Monday, January 31, 2011

The Yellow Wall-Paper by Charlotte Perkins Gilman


In beginning to read this short story, I felt as if the author was going to show us the actuality of how the house she was to stay in was haunted. Instead, the reader is shown a symbol, the wallpaper in the nursery, and the narrator slowly slips into insanity due to it. Personally, I became captivated by the tale of the narrator and her struggle with finding the woman trapped within the confines of the wallpaper, and at some points was reminded of myself as a child, looking for faces in the inanimate objects around me. Children begin finding faces in inanimate objects at infancy because of the region on the human brain that develops early for facial perception and recognition, our narrator even hints at this.

"I remember what a kindly wink the knobs of our big, old bureau used to have, and there was one chair that always seemed like a strong friend . . . I could always
hop into that chair and feel safe"

Even though the entire story reads to her insanity, I believe it reads to all women of the time period that Gilman lived in. All of female-kind was suppressed and oppressed. I feel that the woman in the wallpaper that the narrator saw, and in the end, identified as herself, represented all of the women in the late 1800s and early 1900s. ""I've got out at last," said I, "in spite of you and Jane! And I've pulled off most of the paper, so you can't put me back!"" They were trapped in a world of decaying, but sickly elegance that locked them, never to let them out. If a women escaped from it, even through insanity, she struggled as much as she could to stay as far away from that world as she could.
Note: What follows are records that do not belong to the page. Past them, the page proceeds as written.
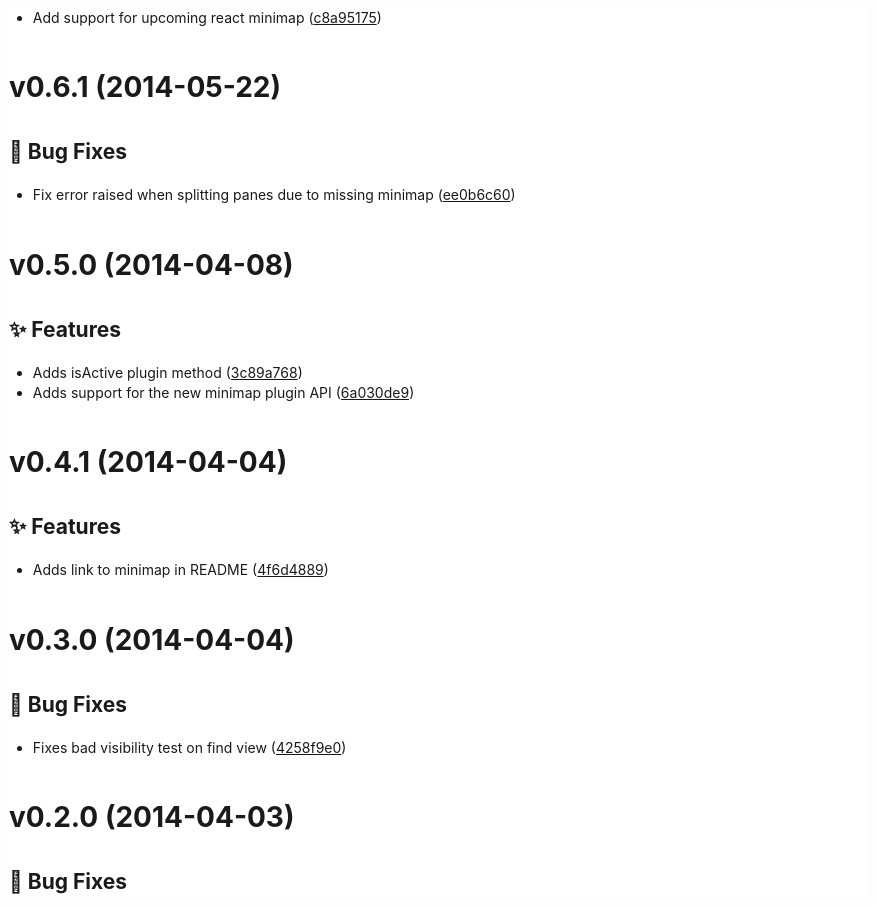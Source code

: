 - Add support for upcoming react minimap ([c8a95175](https://github.com/atom-minimap/minimap-find-and-replace/commit/c8a95175ee556055bfdc0ce701a481e796615334))


<a name="v0.6.1"></a>
# v0.6.1 (2014-05-22)

## :bug: Bug Fixes

- Fix error raised when splitting panes due to missing minimap ([ee0b6c60](https://github.com/atom-minimap/minimap-find-and-replace/commit/ee0b6c6040b5e1c05bc48359a249f161e833689b))


<a name="v0.5.0"></a>
# v0.5.0 (2014-04-08)

## :sparkles: Features

- Adds isActive plugin method ([3c89a768](https://github.com/atom-minimap/minimap-find-and-replace/commit/3c89a768af9c7e9a9515f40ee6e859959b0bbd08))
- Adds support for the new minimap plugin API ([6a030de9](https://github.com/atom-minimap/minimap-find-and-replace/commit/6a030de9ff345f7e53eba33485a210921705893a))


<a name="v0.4.1"></a>
# v0.4.1 (2014-04-04)

## :sparkles: Features

- Adds link to minimap in README ([4f6d4889](https://github.com/atom-minimap/minimap-find-and-replace/commit/4f6d488936c352a8bfb95ef58c7ceeada64ef7c5))


<a name="v0.3.0"></a>
# v0.3.0 (2014-04-04)

## :bug: Bug Fixes

- Fixes bad visibility test on find view ([4258f9e0](https://github.com/atom-minimap/minimap-find-and-replace/commit/4258f9e09c94261c684d06d3e21529c6848aa3b6))


<a name="v0.2.0"></a>
# v0.2.0 (2014-04-03)

## :bug: Bug Fixes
The Victorian Era, or as some call it, the Guilded Age, was a very new age for women due to women's rights activism being openly started in the late 1840s. Charlotte Perkins Gilman was a huge advocate for the rights of women. She was quoted saying things such as: "Until 'mothers' earn their livings, 'women' will not," and "There is no 'fe
male mind." The brain is not an organ of sex. Might as well speak of a 'female liver."

The story itself is filled with hints of her silence as
a female.

"There comes John, and I must put this away, --he hates to have me write a word."

"...I take pains to control myself--before him at least, and that makes me very tired."

"I do not know why I should write this. I don't want to. I don't feel able. And I know John would think it absurd. But I must say what I feel and think in some way--it is such a relief!"

The story even implies that she is kept in a more secluded and secure area by her husband against her will. As the architecture of the
house goes up in height, the security level does so as well. The text says that the windows are barred and the room that she stays in is an old childrens' nursery. John seems to lock his wife away in a prison for children. He also treats her as a child. When she says that she feels a ghostly chill about the house, "...but he said what I felt is a draught, and [he] shut the window."

I believe that in many ways, Charlotte Perkins Gilman was attempting to show the world, not only how dangerous rest treatment can be for humankind, but also how women suffer at the hands of men who believe they are above their wives.

I thoroughly enjoyed this story and personally, I strongly believe it is essential to the reading list for this class.